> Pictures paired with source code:
Start of Block

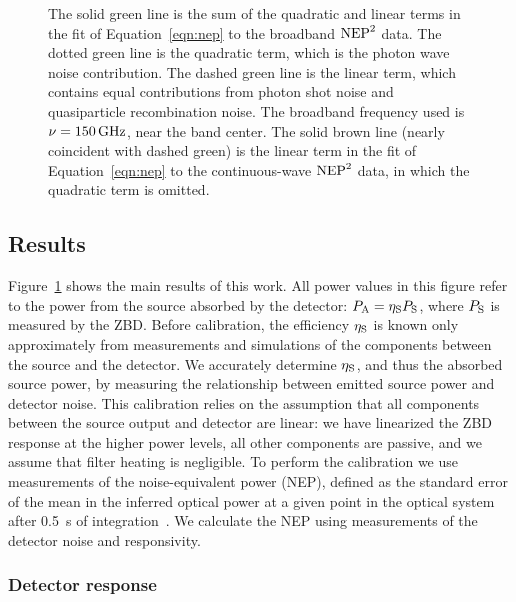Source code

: \begin{figure}[p]
{The solid green line is the sum of the quadratic and linear terms in the fit of Equation~\ref{eqn:nep} to the broadband $\mathrm{NEP}^2$ data.
The dotted green line is the quadratic term, which is the photon wave noise contribution.
The dashed green line is the linear term, which contains equal contributions from photon shot noise and quasiparticle recombination noise.
The broadband frequency used is $\nu = \SI{150}{GHz}$, near the band center.
The solid brown line (nearly coincident with dashed green) is the linear term in the fit of Equation~\ref{eqn:nep} to the continuous-wave $\mathrm{NEP}^2$ data, in which the quadratic term is omitted.
}
\label{fig:measuring.results}
\end{figure}

\subsection{Results}

Figure~\ref{fig:measuring.results} shows the main results of this work.
All power values in this figure refer to the power from the source absorbed by the detector: $P_{\mathrm{A}} = \eta_{\mathrm{S}} P_{\mathrm{S}}$, where $P_{\mathrm{S}}$ is measured by the ZBD.
Before calibration, the efficiency $\eta_{\mathrm{S}}$ is known only approximately from measurements and simulations of the components between the source and the detector.
We accurately determine $\eta_{\mathrm{S}}$, and thus the absorbed source power, by measuring the relationship between emitted source power and detector noise.
This calibration relies on the assumption that all components between the source output and detector are linear: we have linearized the ZBD response at the higher power levels, all other components are passive, and we assume that filter heating is negligible.
To perform the calibration we use measurements of the noise-equivalent power (NEP), defined as the standard error of the mean in the inferred optical power at a given point in the optical system after \SI{0.5}{s} of integration~\autocite{Richards1994JAP,Zmuidzinas2003ApplOpt}.
We calculate the NEP using measurements of the detector noise and responsivity.

\subsubsection{Detector response}

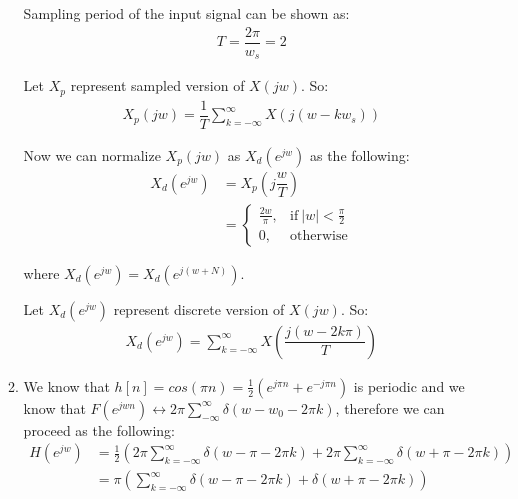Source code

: \documentclass[10pt,a4paper, margin=1in]{article}
\begin{document}
\begin{enumerate}
\begin{enumerate}
    Sampling period of the input signal can be shown as: \\
    \begin{align*}
    T = \dfrac{2\pi}{w_s} = 2
    \end{align*}
    
    Let $X_p$ represent sampled version of $X(jw)$. So:
    \begin{align*}
    X_p(jw) = \dfrac{1}{T}\sum_{k = - \infty}^{\infty} X(j(w - kw_s))
    \end{align*}
    
    Now we can normalize $X_p(jw)$ as $X_d(e^{jw})$ as the following:
    \begin{align*}
    X_d(e^{jw}) &= X_p(j\dfrac{w}{T}) \\
                &= \begin{cases}
                       \frac{2w}{\pi}, & \text{if}\ |w| < \frac{\pi}{2} \\
                       0, & \text{otherwise}
                   \end{cases} 
    \end{align*}
    \begin{center}
    where $X_d(e^{jw}) = X_d(e^{j(w + N)})$. \\
    \end{center}
	Let $X_d(e^{jw})$ represent discrete version of $X(jw)$. So:
    \begin{align*}
    X_d(e^{jw}) = \sum_{k = - \infty}^{\infty} X\left( \dfrac{j(w - 2k\pi)}{T} \right)
    \end{align*}
   
    \item We know that $h[n] = cos(\pi n) = \frac{1}{2}(e^{j\pi n} + e^{-j\pi n})$ is periodic and we know that $F(e^{jwn}) \leftrightarrow 2\pi \sum_{-\infty}^{\infty} \delta(w-w_0-2\pi k)$, therefore we can proceed as the following: \\
    \begin{align*}
    H(e^{jw}) &= \frac{1}{2} \left( 2\pi \sum_{k = - \infty}^{\infty} \delta (w - \pi -2\pi k) + 2\pi \sum_{k = - \infty}^{\infty} \delta (w + \pi - 2\pi k) \right) \\
    &= \pi \left( \sum_{k = - \infty}^{\infty} \delta (w - \pi - 2\pi k) + \delta (w + \pi - 2\pi k) \right)
    \end{align*}
    

\end{enumerate}
\end{enumerate}
\end{document}
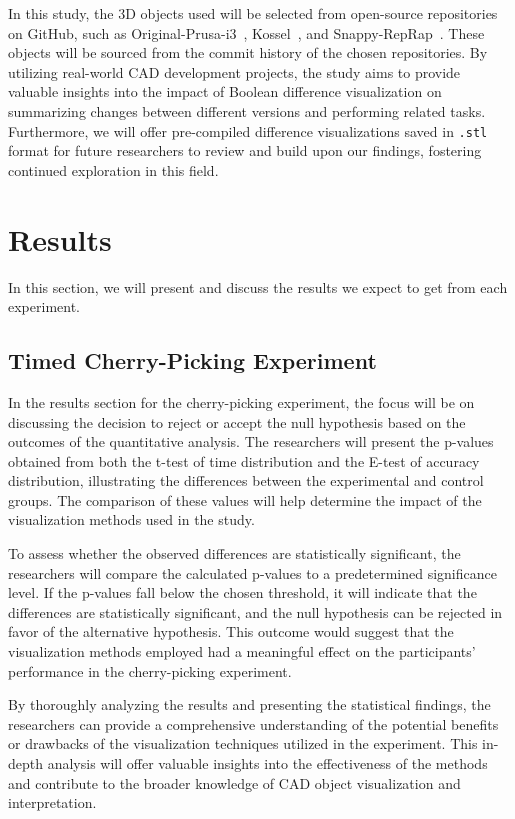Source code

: \documentclass[sigconf,authorversion,nonacm]{acmart}
\begin{document}
In this study, the 3D objects used will be selected from open-source repositories on GitHub, such as Original-Prusa-i3~\cite{prusa3d_2022}, Kossel~\cite{ jcrocholl_2015}, and Snappy-RepRap~\cite{revarbat_2019}. 
These objects will be sourced from the commit history of the chosen repositories. By utilizing real-world CAD development projects, the study aims to provide valuable insights into the impact of Boolean difference visualization on summarizing changes between different versions and performing related tasks. 
Furthermore, we will offer pre-compiled difference visualizations saved in \texttt{.stl} format for future researchers to review and build upon our findings, fostering continued exploration in this field.

\section{Results}

In this section, we will present and discuss the results we expect to get from each experiment.

\subsection{Timed Cherry-Picking Experiment}

In the results section for the cherry-picking experiment, the focus will be on discussing the decision to reject or accept the null hypothesis based on the outcomes of the quantitative analysis.
The researchers will present the p-values obtained from both the t-test of time distribution and the E-test of accuracy distribution, illustrating the differences between the experimental and control groups.
The comparison of these values will help determine the impact of the visualization methods used in the study.

To assess whether the observed differences are statistically significant, the researchers will compare the calculated p-values to a predetermined significance level.
If the p-values fall below the chosen threshold, it will indicate that the differences are statistically significant, and the null hypothesis can be rejected in favor of the alternative hypothesis.
This outcome would suggest that the visualization methods employed had a meaningful effect on the participants' performance in the cherry-picking experiment.

By thoroughly analyzing the results and presenting the statistical findings, the researchers can provide a comprehensive understanding of the potential benefits or drawbacks of the visualization techniques utilized in the experiment.
This in-depth analysis will offer valuable insights into the effectiveness of the methods and contribute to the broader knowledge of CAD object visualization and interpretation.
\end{document}

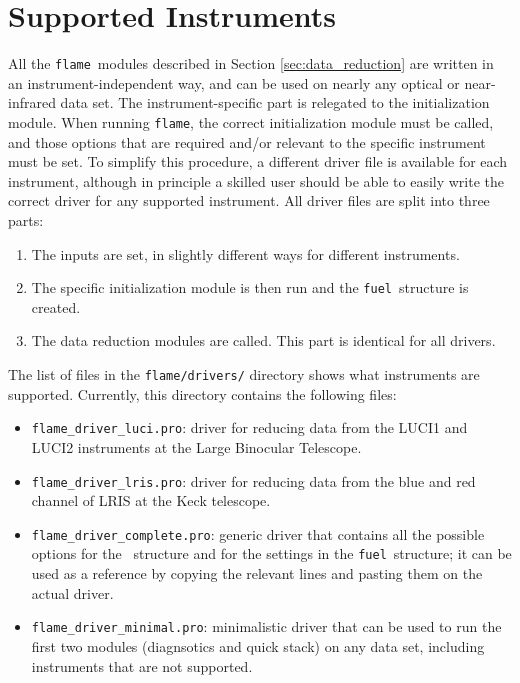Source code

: \documentclass[a4paper]{article}
\newcommand{\flame}{\texttt{flame}}
\newcommand{\fuel}{\texttt{fuel}}
\begin{document}

\section{Supported Instruments}
\label{sec:instruments}

All the \flame\ modules described in Section \ref{sec:data_reduction} are written in an instrument-independent way, and can be used on nearly any optical or near-infrared data set. The instrument-specific part is relegated to the initialization module. When running \flame, the correct initialization module must be called, and those options that are required and/or relevant to the specific instrument must be set. To simplify this procedure, a different driver file is available for each instrument, although in principle a skilled user should be able to easily write the correct driver for any supported instrument. All driver files are split into three parts:
\begin{enumerate}
  \item The inputs are set, in slightly different ways for different instruments.
  \item The specific initialization module is then run and the \fuel\ structure is created.
  \item The data reduction modules are called. This part is identical for all drivers.
\end{enumerate}

The list of files in the \texttt{flame/drivers/} directory shows what instruments are supported. Currently, this directory contains the following files:
\begin{itemize}
  \item[] \texttt{flame\_driver\_luci.pro}: driver for reducing data from the LUCI1 and LUCI2 instruments at the Large Binocular Telescope.
  \item[] \texttt{flame\_driver\_lris.pro}: driver for reducing data from the blue and red channel of LRIS at the Keck telescope.
  \item[] \texttt{flame\_driver\_complete.pro}: generic driver that contains all the possible options for the \ structure and for the settings in the \fuel\ structure; it can be used as a reference by copying the relevant lines and pasting them on the actual driver.
  \item[] \texttt{flame\_driver\_minimal.pro}: minimalistic driver that can be used to run the first two modules (diagnsotics and quick stack) on any data set, including instruments that are not supported.
\end{itemize}
\end{document}
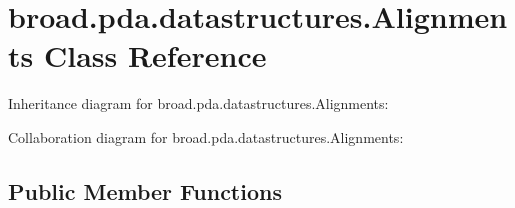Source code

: \hypertarget{classbroad_1_1pda_1_1datastructures_1_1_alignments}{\section{broad.\+pda.\+datastructures.\+Alignments Class Reference}
\label{classbroad_1_1pda_1_1datastructures_1_1_alignments}
}


Inheritance diagram for broad.\+pda.\+datastructures.\+Alignments\+:


Collaboration diagram for broad.\+pda.\+datastructures.\+Alignments\+:
\subsection*{Public Member Functions}
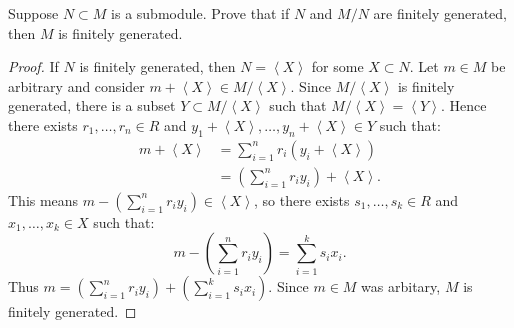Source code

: \documentclass[10pt,oneside,openany]{memoir}
\begin{document}
\begin{exercise}
	Suppose $N\subset M$ is a submodule. Prove that if $N$ and $M/N$ are finitely generated, then $M$ is finitely generated.
\end{exercise}
{\color{blue}

	\begin{proof}
		If $N$ is finitely generated, then $N = \left<X \right>$ for some $X \subset N$. Let $m \in M$ be arbitrary and consider $m +\left<X \right> \in M / \left<X \right>$. Since $M / \left<X \right>$ is finitely generated, there is a subset $Y \subset M/\left<X \right>$ such that $M/\left<X \right> = \left<Y \right>$. Hence there exists $r_1,\ldots ,r_n \in R$ and $y_1+\left<X \right>,\ldots ,y_n+\left<X \right> \in Y$ such that:
		\begin{align*}
			m + \left<X \right>
			&= \sum_{i=1}^{n} r_i (y_i + \left<X \right>) \\
			&= \left(\sum_{i=1}^{n} r_i y_i \right) + \left<X \right>.
		\end{align*}
		This means $m - \left( \sum_{i=1}^{n} r_i y_i \right) \in \left<X \right>$, so there exists $s_1,\ldots ,s_k \in R$ and $x_1,\ldots ,x_k \in X$ such that:
		\[
			m - \left( \sum_{i=1}^{n} r_i y_i \right) = \sum_{i=1}^{k} s_i x_i.
		\] 
		Thus $m = \left( \sum_{i=1}^{n} r_i y_i \right) + \left( \sum_{i=1}^{k} s_i x_i \right)$. Since $m \in M$ was arbitary, $M$ is finitely generated.
	\end{proof}
}
\end{document}
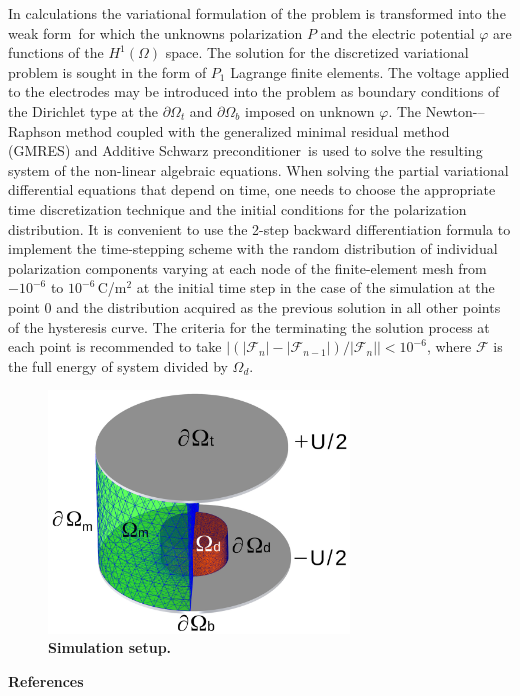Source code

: \documentclass[%
preprint,
amsmath,amssymb,
aps
]{revtex4-2}
\begin{document}
In calculations the variational formulation of the problem is transformed into the weak form\,\cite{Brenner2008} for which the unknowns polarization $P$ and the electric potential $\varphi$ are functions of the $\mathit{H^1}(\Omega)$ space. The solution for the discretized variational problem is sought in the form of $P_1$ Lagrange finite elements. The voltage applied to the electrodes may be introduced into the problem as boundary conditions of the Dirichlet type at the $\partial\Omega_{t}$ and $\partial\Omega_{b}$ imposed on unknown $\varphi$. The Newton-–Raphson method 
coupled with the generalized minimal residual method (GMRES) and Additive Schwarz preconditioner\,\cite{petsc-web-page, petsc-user-ref}  is used to solve the resulting system of the non-linear algebraic equations. When solving the partial variational differential equations that depend on time, one needs to choose the appropriate time discretization technique and the initial conditions for the polarization distribution. It is convenient to use the 2-step backward differentiation formula to implement the time-stepping scheme with the random distribution of individual polarization components varying at each node of the finite-element mesh from $-10^{-6}$ to $10^{-6}$\,C/m$^2$ at the initial time step in the case of the simulation at the point $0$ and the distribution acquired as the previous solution in all other points of the hysteresis curve. The criteria for the terminating the solution process at each point is recommended to take $|(|\mathcal{F}_n| - |\mathcal{F}_{n-1}|)/|\mathcal{F}_n|| < 10^{-6}$, where $\mathcal{F}$ is the full energy of system divided by $\Omega_d$.

\begin{figure}[t!!]
\center
\includegraphics [width=8cm] {FigSI.png}
\caption{ \textbf{Simulation setup.}
}
\label{FigSiSetup} 
\end{figure}

\bigskip

\noindent \textbf{References}
\vspace{-0.3cm}


\end{document}
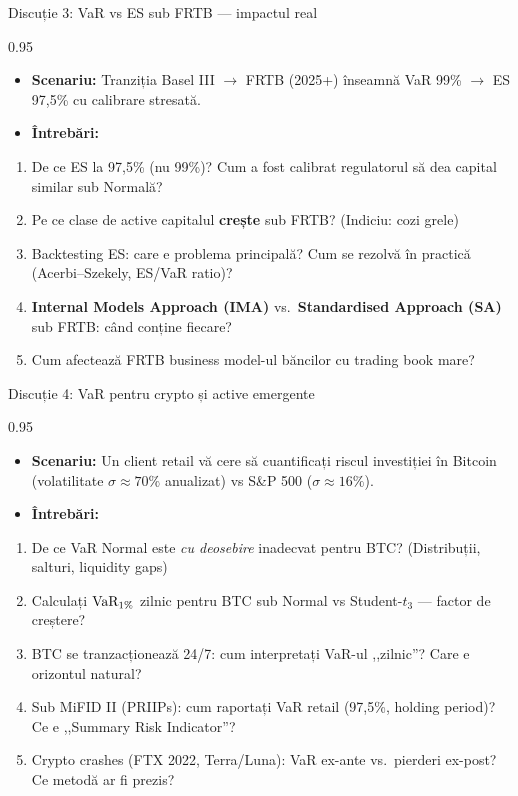 \documentclass[9pt, aspectratio=169, t]{beamer}
\begin{document}
\begin{frame}[shrink=10]{Discuție 3: VaR vs ES sub FRTB --- impactul real}
\begin{cminipage}{0.95\textwidth}
    \begin{itemize}\setlength{\itemsep}{0pt}
        \item \textbf{Scenariu:} Tranziția Basel III $\to$ FRTB (2025+) înseamnă VaR 99\% $\to$ ES 97{,}5\% cu calibrare stresată.
        \item \textbf{Întrebări:}
    \end{itemize}
    \begin{enumerate}\setlength{\itemsep}{0pt}
        \item De ce ES la 97{,}5\% (nu 99\%)? Cum a fost calibrat regulatorul să dea capital similar sub Normală?
        \item Pe ce clase de active capitalul \textbf{crește} sub FRTB? (Indiciu: cozi grele)
        \item Backtesting ES: care e problema principală? Cum se rezolvă în practică (Acerbi--Szekely, ES/VaR ratio)?
        \item \textbf{Internal Models Approach (IMA)} vs.\ \textbf{Standardised Approach (SA)} sub FRTB: când conține fiecare?
        \item Cum afectează FRTB business model-ul băncilor cu trading book mare?
    \end{enumerate}
\end{cminipage}
\end{frame}

\begin{frame}[shrink=10]{Discuție 4: VaR pentru crypto și active emergente}
\begin{cminipage}{0.95\textwidth}
    \begin{itemize}\setlength{\itemsep}{0pt}
        \item \textbf{Scenariu:} Un client retail vă cere să cuantificați riscul investiției în Bitcoin (volatilitate $\sigma \approx 70\%$ anualizat) vs S\&P 500 ($\sigma \approx 16\%$).
        \item \textbf{Întrebări:}
    \end{itemize}
    \begin{enumerate}\setlength{\itemsep}{0pt}
        \item De ce VaR Normal este \textit{cu deosebire} inadecvat pentru BTC? (Distribuții, salturi, liquidity gaps)
        \item Calculați $\VaR_{1\%}$ zilnic pentru BTC sub Normal vs Student-$t_3$ --- factor de creștere?
        \item BTC se tranzacționează 24/7: cum interpretați VaR-ul ,,zilnic''? Care e orizontul natural?
        \item Sub MiFID II (PRIIPs): cum raportați VaR retail (97{,}5\%, holding period)? Ce e ,,Summary Risk Indicator''?
        \item Crypto crashes (FTX 2022, Terra/Luna): VaR ex-ante vs.\ pierderi ex-post? Ce metodă ar fi prezis?
    \end{enumerate}
\end{cminipage}
\end{frame}
\end{document}

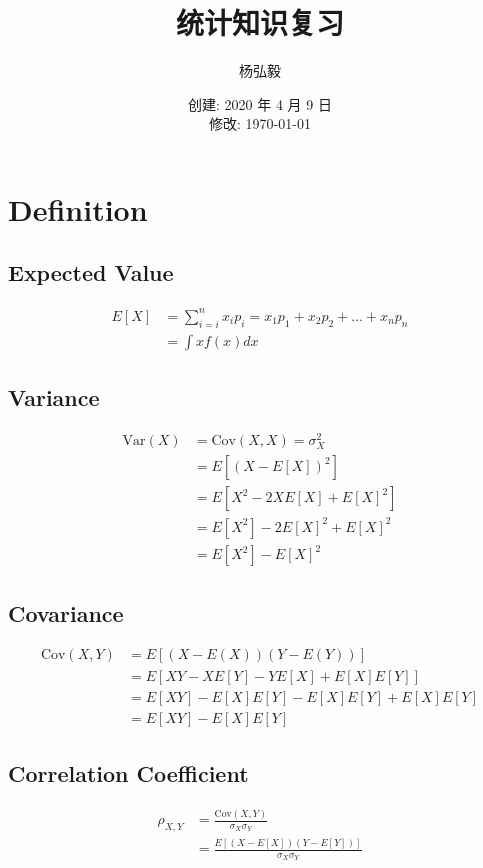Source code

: \documentclass[11pt]{article}
\title{统计知识复习}
\author{杨弘毅}
\date{创建: 2020 年 4 月 9 日 \\修改: \today}
\begin{document}
\maketitle

\section{Definition}

\subsection*{Expected Value}
\noindent
\begin{align*}
    E[X] &= \sum_{i=i}^n x_i p_i =x_1 p_1 + x_2 p_2 + \dots + x_n p_n \\
    &= \int x f(x) dx
\end{align*}

\subsection*{Variance}
\noindent
\begin{align*}
\text{Var}(X) &= \text{Cov}(X,X) = \sigma_X^2\\ 
&= E[(X-E[X])^2] \\
&= E[X^2 - 2XE[X] + E[X]^2] \\
&= E[X^2] - 2E[X]^2 + E[X]^2 \\
&= E[X^2] - E[X]^2
\end{align*}

\subsection*{Covariance}
\noindent
\begin{align*}
\text{Cov}(X,Y) &= E[(X-E(X))(Y-E(Y))] \\
&= E[XY - XE[Y] -YE[X]+ E[X]E[Y]] \\
&= E[XY] - E[X]E[Y] - E[X]E[Y] + E[X]E[Y] \\
&= E[XY] - E[X]E[Y]
\end{align*}

\subsection*{Correlation Coefficient}
\noindent
\begin{align*}
\rho_{X,Y} &= \frac{\text{Cov}(X,Y)}{\sigma_X\sigma_Y} \\
&= \frac{E[(X-E[X])(Y-E[Y])]}{\sigma_X\sigma_Y}
\end{align*}
\end{document}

End of Block

Only the lines from the beginning of the records up to and including the line with "solid green line" should appear, exactly as they are, and no pictures.

Source code

: \begin{figure}[p]
{The solid green line is the sum of the quadratic and linear terms in the fit of Equation~\ref{eqn:nep} to the broadband $\mathrm{NEP}^2$ data.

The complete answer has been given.